We have a few dozen files that need to be made available to all
mappers/reducers in the cluster while running hive transformation steps .
It seems the "add archive" does not make the entries unarchived and thus
available directly on the default file path - and that is what we are
looking for.
To illustrate:
add file modelfile.1;
add file modelfile.2;
..
add file modelfile.N;
Then, our model that is invoked during the transformation step *does *have
correct access to its model files in the defaul path.

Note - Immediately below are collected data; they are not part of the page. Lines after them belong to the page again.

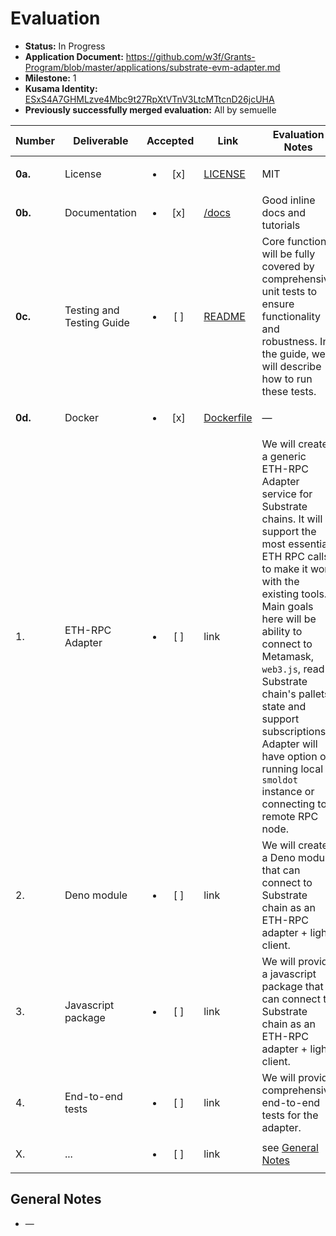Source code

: # Evaluation

- **Status:** In Progress
- **Application Document:** https://github.com/w3f/Grants-Program/blob/master/applications/substrate-evm-adapter.md
- **Milestone:** 1
- **Kusama Identity:** [ESxS4A7GHMLzve4Mbc9t27RpXtVTnV3LtcMTtcnD26jcUHA](https://polkascan.io/pre/kusama/account/ESxS4A7GHMLzve4Mbc9t27RpXtVTnV3LtcMTtcnD26jcUHA)
- **Previously successfully merged evaluation:** All by semuelle

| Number | Deliverable | Accepted | Link | Evaluation Notes |
| ------ | ----------- | :------: | ---- |----------------- |
| **0a.** | License | <ul><li>[x] </li></ul> | [LICENSE](https://github.com/subclone/subeth/blob/eccab89ed6d02f90248d95c286889cd36a934678/LICENSE) | MIT |
| **0b.** | Documentation | <ul><li>[x] </li></ul> | [/docs](https://github.com/subclone/subeth/tree/eccab89ed6d02f90248d95c286889cd36a934678/docs) | Good inline docs and tutorials |
| **0c.** | Testing and Testing Guide | <ul><li>[ ] </li></ul> | [README](https://github.com/subclone/subeth/blob/eccab89ed6d02f90248d95c286889cd36a934678/README.md) | Core functions will be fully covered by comprehensive unit tests to ensure functionality and robustness. In the guide, we will describe how to run these tests. |
| **0d.** | Docker | <ul><li>[x] </li></ul> | [Dockerfile](https://github.com/subclone/subeth/blob/eccab89ed6d02f90248d95c286889cd36a934678/Dockerfile) | — |
| 1. | ETH-RPC Adapter | <ul><li>[ ] </li></ul> | link | We will create a generic ETH-RPC Adapter service for Substrate chains. It will support the most essential ETH RPC calls to make it work with the existing tools. Main goals here will be ability to connect to Metamask, `web3.js`, read Substrate chain's pallets' state and support subscriptions. Adapter will have option of running local `smoldot` instance or connecting to remote RPC node. |
| 2. | Deno module | <ul><li>[ ] </li></ul> | link | We will create a Deno module that can connect to Substrate chain as an ETH-RPC adapter + light client. |
| 3. | Javascript package | <ul><li>[ ] </li></ul> | link | We will provide a javascript package that can connect to Substrate chain as an ETH-RPC adapter + light client. |
| 4. | End-to-end tests | <ul><li>[ ] </li></ul> | link | We will provide comprehensive end-to-end tests for the adapter. |
| X. | ... | <ul><li>[ ] </li></ul> | link | see [General Notes](#general-notes) |


## General Notes

- —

But .. those model files take low *minutes* to all load..
instead when we try:
add archive modelArchive.tgz.
The problem is the archive does not get exploded apparently ..
I have an archive for example that contains shell scripts under the "hive"
directory stored inside. I am *not *able to access hive/my-shell-script.sh
after adding the archive. Specifically the following fails:
$ tar -tvf appm*.tar.gz | grep launch-quixey_to_xml
-rwxrwxr-x stephenb/stephenb 664 2013-06-18 17:46
appminer/bin/launch-quixey_to_xml.sh
from (select transform (aappname,qappname)
*using *'*hive/parse_qx.py*' as (aappname2 string, qappname2 string) from
eqx ) o insert overwrite table c select o.aappname2, o.qappname2;
Cannot run program "hive/parse_qx.py": java.io.IOException: error=2,
No such file or directory